If your husband gets a volt-ohmmeter he can check this out by himself.
So the bottom line is: is there 12V on the dark green/orange wire when the engine is running or not?
and is there a good connection betweeen the plain dark green wire at the alternator and pin 20? One of those has to be no, given that you have a new alternator and a new computer, and of course a new battery.
Please tell me what he finds to be the cause. It has to be the wires I described above, unless it is a defective alternator.
Roland


---------- FOLLOW-UP ----------

QUESTION: What should the voltage read at the field circuit plug to activate the alternator?
Where is the voltage regulator for the alternator on a dodge intrepid 95?
We finally did get the ohmeter and are trying to figure this out, just need these last couple of questions answered. Thanks a lot for your help again Roland

Answer
Hi Misty,
The field coil has one wire at each end of it: A dark green/orange wire should have 12V on it compared to ground (the - post of the battery or the engine block will do) when the engine is running, and then the plain dark green wire should be at ground potential for the field coil to be activated (0V, BUT it does have to be gounded, not just disconnected. So if there is 12V on the dark green/orange and 0V on the plain dark green and you aren't getting any noticeable increase in the output voltage above that of the battery, then try grounding the plain dark green and see if that produces a voltage output increase as seen at the gauge on the dash, or if there is no gauge that the 'battery' light goes off.). The voltage regulator circuit is built-in to the engine control computer. As I told you earlier, that regulatory function is to ground the plain dark green wire in an oscillatory manner (on and off at a high frequency which frequency determines the voltage output of the alternator). I can't be sure but I believe that when the wire isn't grounded the wire may be at 12V (which because the other end of the wire is at 12v means that the field coil is not energized).
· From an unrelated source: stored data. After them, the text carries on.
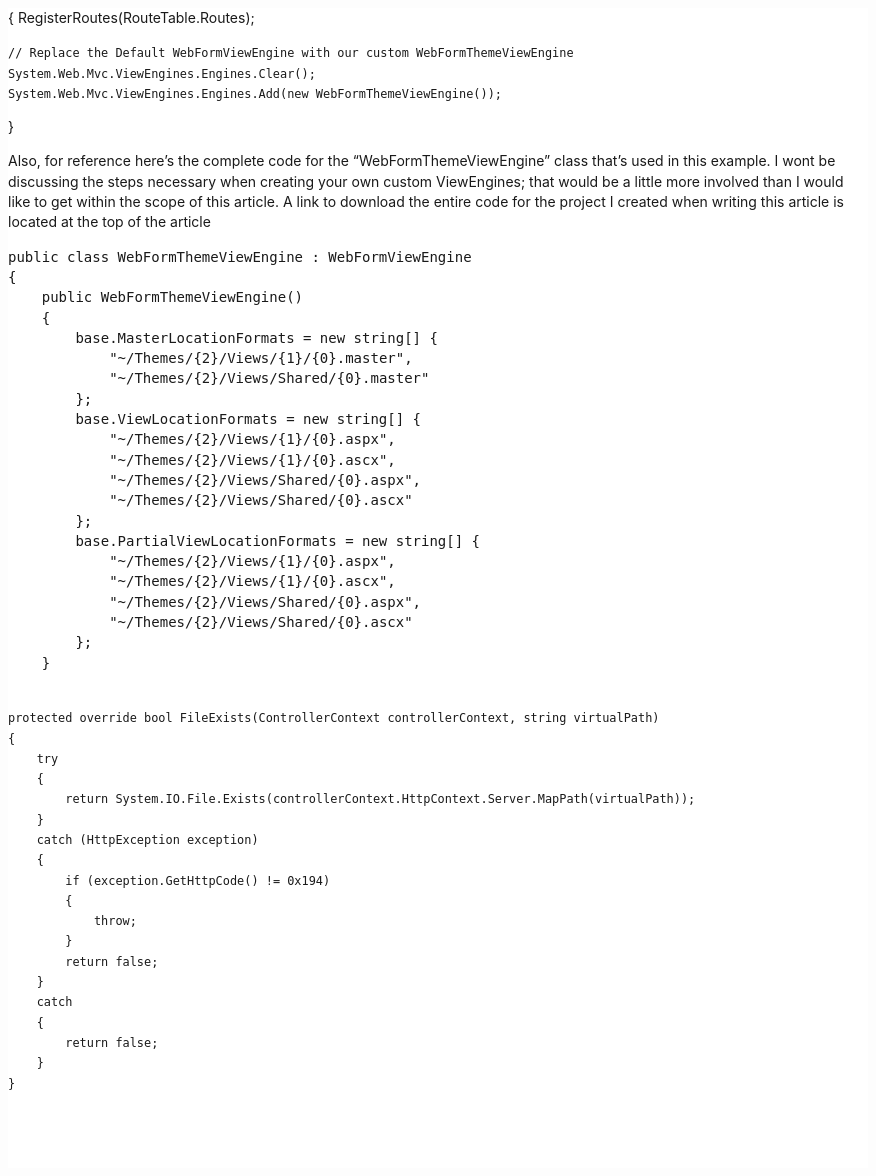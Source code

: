 {
    RegisterRoutes(RouteTable.Routes);

    // Replace the Default WebFormViewEngine with our custom WebFormThemeViewEngine
    System.Web.Mvc.ViewEngines.Engines.Clear();
    System.Web.Mvc.ViewEngines.Engines.Add(new WebFormThemeViewEngine());
}</pre>
<p>Also, for reference here&rsquo;s the complete code for the &ldquo;WebFormThemeViewEngine&rdquo; class that&rsquo;s used in this example. I wont be discussing the steps necessary when creating your own custom ViewEngines; that would be a little more involved than I would like to get within the scope of this article. A link to download the entire code for the project I created when writing this article is located at the top of the article</p>
<pre class="brush: c-sharp; first-line: 1; tab-size: 4; toolbar: false; ">public class WebFormThemeViewEngine : WebFormViewEngine
{
    public WebFormThemeViewEngine()
    {
        base.MasterLocationFormats = new string[] {
            "~/Themes/{2}/Views/{1}/{0}.master", 
            "~/Themes/{2}/Views/Shared/{0}.master"
        };
        base.ViewLocationFormats = new string[] { 
            "~/Themes/{2}/Views/{1}/{0}.aspx", 
            "~/Themes/{2}/Views/{1}/{0}.ascx", 
            "~/Themes/{2}/Views/Shared/{0}.aspx", 
            "~/Themes/{2}/Views/Shared/{0}.ascx" 
        };
        base.PartialViewLocationFormats = new string[] {
            "~/Themes/{2}/Views/{1}/{0}.aspx",
            "~/Themes/{2}/Views/{1}/{0}.ascx",
            "~/Themes/{2}/Views/Shared/{0}.aspx",
            "~/Themes/{2}/Views/Shared/{0}.ascx"
        };
    }

    protected override bool FileExists(ControllerContext controllerContext, string virtualPath)
    {
        try
        {
            return System.IO.File.Exists(controllerContext.HttpContext.Server.MapPath(virtualPath));
        }
        catch (HttpException exception)
        {
            if (exception.GetHttpCode() != 0x194)
            {
                throw;
            }
            return false;
        }
        catch
        {
            return false;
        }
    }
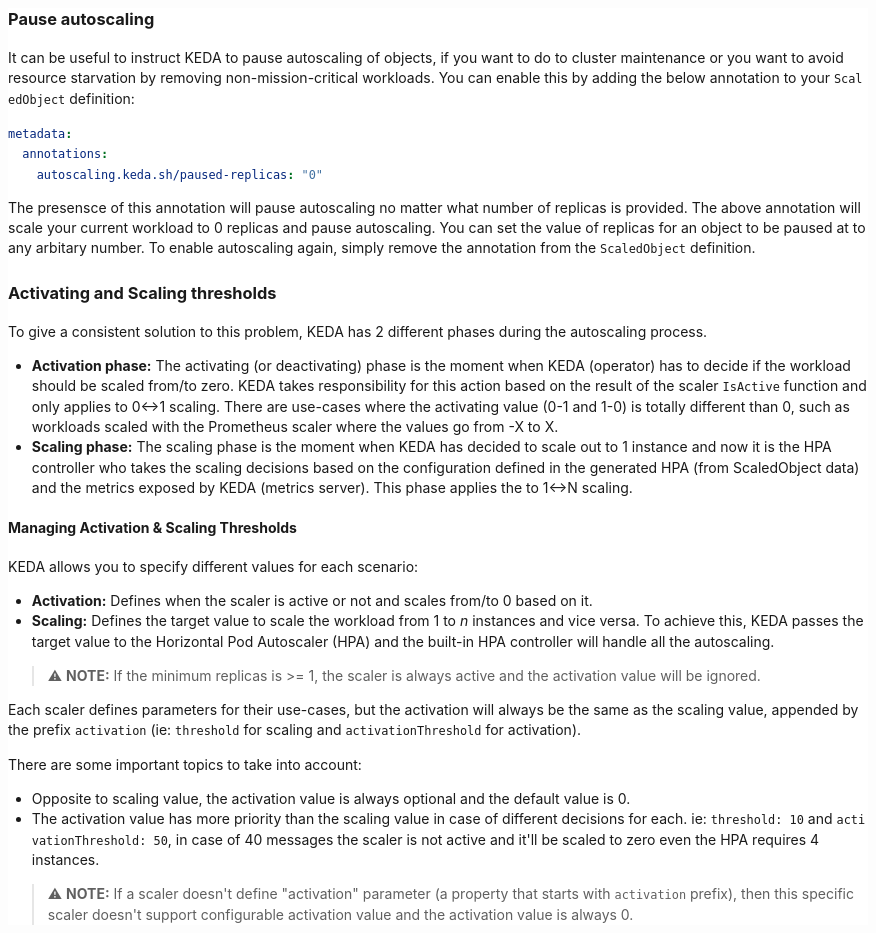 ### Pause autoscaling

It can be useful to instruct KEDA to pause autoscaling of objects, if you want to do to cluster maintenance or you want to avoid resource starvation by removing non-mission-critical workloads. You can enable this by adding the below annotation to your `ScaledObject` definition:

```yaml
metadata:
  annotations:
    autoscaling.keda.sh/paused-replicas: "0"
```

The presensce of this annotation will pause autoscaling no matter what number of replicas is provided. The above annotation will scale your current workload to 0 replicas and pause autoscaling. You can set the value of replicas for an object to be paused at to any arbitary number. To enable autoscaling again, simply remove the annotation from the `ScaledObject` definition.

### Activating and Scaling thresholds

To give a consistent solution to this problem, KEDA has 2 different phases during the autoscaling process.

- **Activation phase:** The activating (or deactivating) phase is the moment when KEDA (operator) has to decide if the workload should be scaled from/to zero. KEDA takes responsibility for this action based on the result of the scaler `IsActive` function and only applies to 0<->1 scaling. There are use-cases where the activating value (0-1 and 1-0) is totally different than 0, such as workloads scaled with the Prometheus scaler where the values go from -X to X.
- **Scaling phase:** The scaling phase is the moment when KEDA has decided to scale out to 1 instance and now it is the HPA controller who takes the scaling decisions based on the configuration defined in the generated HPA (from ScaledObject data) and the metrics exposed by KEDA (metrics server). This phase applies the to 1<->N scaling.

#### Managing Activation & Scaling Thresholds

KEDA allows you to specify different values for each scenario:

- **Activation:** Defines when the scaler is active or not and scales from/to 0 based on it.
- **Scaling:** Defines the target value to scale the workload from 1 to _n_ instances and vice versa. To achieve this, KEDA passes the target value to the Horizontal Pod Autoscaler (HPA) and the built-in HPA controller will handle all the autoscaling.

> ⚠️ **NOTE:** If the minimum replicas is >= 1, the scaler is always active and the activation value will be ignored.

Each scaler defines parameters for their use-cases, but the activation will always be the same as the scaling value, appended by the prefix `activation` (ie: `threshold` for scaling and `activationThreshold` for activation).

There are some important topics to take into account:

- Opposite to scaling value, the activation value is always optional and the default value is 0.
- The activation value has more priority than the scaling value in case of different decisions for each. ie: `threshold: 10` and `activationThreshold: 50`, in case of 40 messages the scaler is not active and it'll be scaled to zero even the HPA requires 4 instances.

> ⚠️ **NOTE:** If a scaler doesn't define "activation" parameter (a property that starts with `activation` prefix), then this specific scaler doesn't support configurable activation value and the activation value is always 0.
So if you find the dark green wire to be at a constant 12V then that too would cause the alternator to not work. It is connected to pin 20 of the controller so you could check for continuity of the wire using the ohmmeter function. Please let me know what you learn.
Roland
PS: have you tried to get the readout of the engine controller memory for fault codes? "On-off-on-off-on and leave on", using your ignition key for that sequence, and doing it in 5 seconds or less. Then watch the check engine light to begin to flash, pause, flash, etc. Count the number of flashes before each pause. Then repeat for accuracy. Tell me the counts and there should be a diagnosis of the problem that way, too.